The Spinning Heart | Donal Ryan

SpinningHearth RyanThe Spinning Heart by Donal Ryan is a literary novel with the story told by several different characters.

“My father still lives back the road past the weir in the cottage I was reared in. I go there every day to see is he dead and every day he lets me down. He hasn’t yet missed a day of letting me down.”

 In the aftermath of Ireland’s financial collapse, dangerous tensions surface in an Irish town. As violence flares, the characters face a battle between public persona and inner desires. Through a chorus of unique voices, each struggling to tell their own kind of truth, a single authentic tale unfolds.

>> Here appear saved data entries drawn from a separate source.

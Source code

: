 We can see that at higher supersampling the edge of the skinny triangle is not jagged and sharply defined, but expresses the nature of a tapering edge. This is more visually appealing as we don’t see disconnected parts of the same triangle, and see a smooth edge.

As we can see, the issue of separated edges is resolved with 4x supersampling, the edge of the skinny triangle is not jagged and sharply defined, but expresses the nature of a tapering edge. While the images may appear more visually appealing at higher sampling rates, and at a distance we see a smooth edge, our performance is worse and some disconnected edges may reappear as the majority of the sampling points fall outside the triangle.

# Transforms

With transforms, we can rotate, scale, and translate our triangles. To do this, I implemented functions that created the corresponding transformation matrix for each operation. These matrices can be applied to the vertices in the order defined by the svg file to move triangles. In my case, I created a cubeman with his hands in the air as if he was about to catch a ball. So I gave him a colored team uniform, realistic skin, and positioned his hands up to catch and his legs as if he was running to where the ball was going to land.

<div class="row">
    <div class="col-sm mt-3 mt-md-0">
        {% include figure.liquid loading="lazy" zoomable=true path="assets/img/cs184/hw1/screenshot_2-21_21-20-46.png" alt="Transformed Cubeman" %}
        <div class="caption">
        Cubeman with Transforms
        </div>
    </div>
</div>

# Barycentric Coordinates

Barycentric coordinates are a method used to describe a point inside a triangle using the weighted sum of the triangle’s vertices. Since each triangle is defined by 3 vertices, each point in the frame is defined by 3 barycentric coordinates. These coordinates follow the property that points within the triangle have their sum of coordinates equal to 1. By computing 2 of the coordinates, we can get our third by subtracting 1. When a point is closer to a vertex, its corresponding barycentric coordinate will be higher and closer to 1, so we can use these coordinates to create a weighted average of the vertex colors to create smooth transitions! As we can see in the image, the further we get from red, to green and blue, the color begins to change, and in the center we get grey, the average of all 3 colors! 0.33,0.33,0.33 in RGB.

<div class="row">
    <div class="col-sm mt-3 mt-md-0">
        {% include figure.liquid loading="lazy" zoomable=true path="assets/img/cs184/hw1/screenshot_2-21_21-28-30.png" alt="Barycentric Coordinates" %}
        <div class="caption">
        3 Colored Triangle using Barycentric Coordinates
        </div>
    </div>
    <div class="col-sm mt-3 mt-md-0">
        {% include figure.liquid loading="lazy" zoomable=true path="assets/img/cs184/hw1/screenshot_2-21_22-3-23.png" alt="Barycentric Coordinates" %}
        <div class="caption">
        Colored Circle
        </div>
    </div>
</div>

 The Spinning Heart speaks for contemporary Ireland like no other novel. Wry, vulnerable, all-too human, it captures the language and spirit of rural Ireland and with uncanny perception articulates the words and thoughts of a generation. Technically daring and evocative of Patrick McCabe and J.M. Synge, this novel of small-town life is witty, dark and sweetly poignant.

 Donal Ryan’s brilliantly realized debut announces a stunning new voice in literary fiction.

This was lovely, but somewhat thin.

The writing was absolutely gorgeous. Descriptive, imaginative, just beautiful. The main problem with it was that the lyricism felt strange in the mouths of some of the characters. I did feel that some of the characters ‘sounded’ the same, though, sometimes leaving me confused as to who was speaking. And when each character gets their own named chapter, that’s a problem.

The story itself was the thin part, which is often true in literary fiction, and being told by multiple characters couldn’t hide that fact. It’s so thin, simple and obvious it’s almost impossible to talk about without spoiling it for my readers. There was nothing really groundbreaking about it, but that’s fine. Literary fiction is really more about the writing and what the book says about human nature.

Which is my second problem, really. I’m not sure what this book wants to do or say. If it reveals the truth of ireland post economic crash, it does that well, but that’s not really enough to hang a narrative on. If it wants to tell us that human beings can do awful things when desperate, the news tells us that every day.

It’s a beautiful, emotionally stirring, well-written book, but I’m not sure it brings anything new to the table. And the table is already pretty full.